◆ WORK TO COMPLETE: Everything from the line containing "architektura nowego rozwiązania" through the last line of the data below should be given again exactly, both end lines included and nothing more.

◆ RECORDS SUPPLIED:

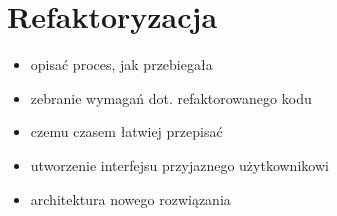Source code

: \section{Refaktoryzacja}

\begin{itemize}
\item opisać proces, jak przebiegała
\item zebranie wymagań dot. refaktorowanego kodu
\item czemu czasem łatwiej przepisać
\item utworzenie interfejsu przyjaznego użytkownikowi
\item architektura nowego rozwiązania
\end{itemize}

◆ WRITTEN ANSWER:
\item architektura nowego rozwiązania
\end{itemize}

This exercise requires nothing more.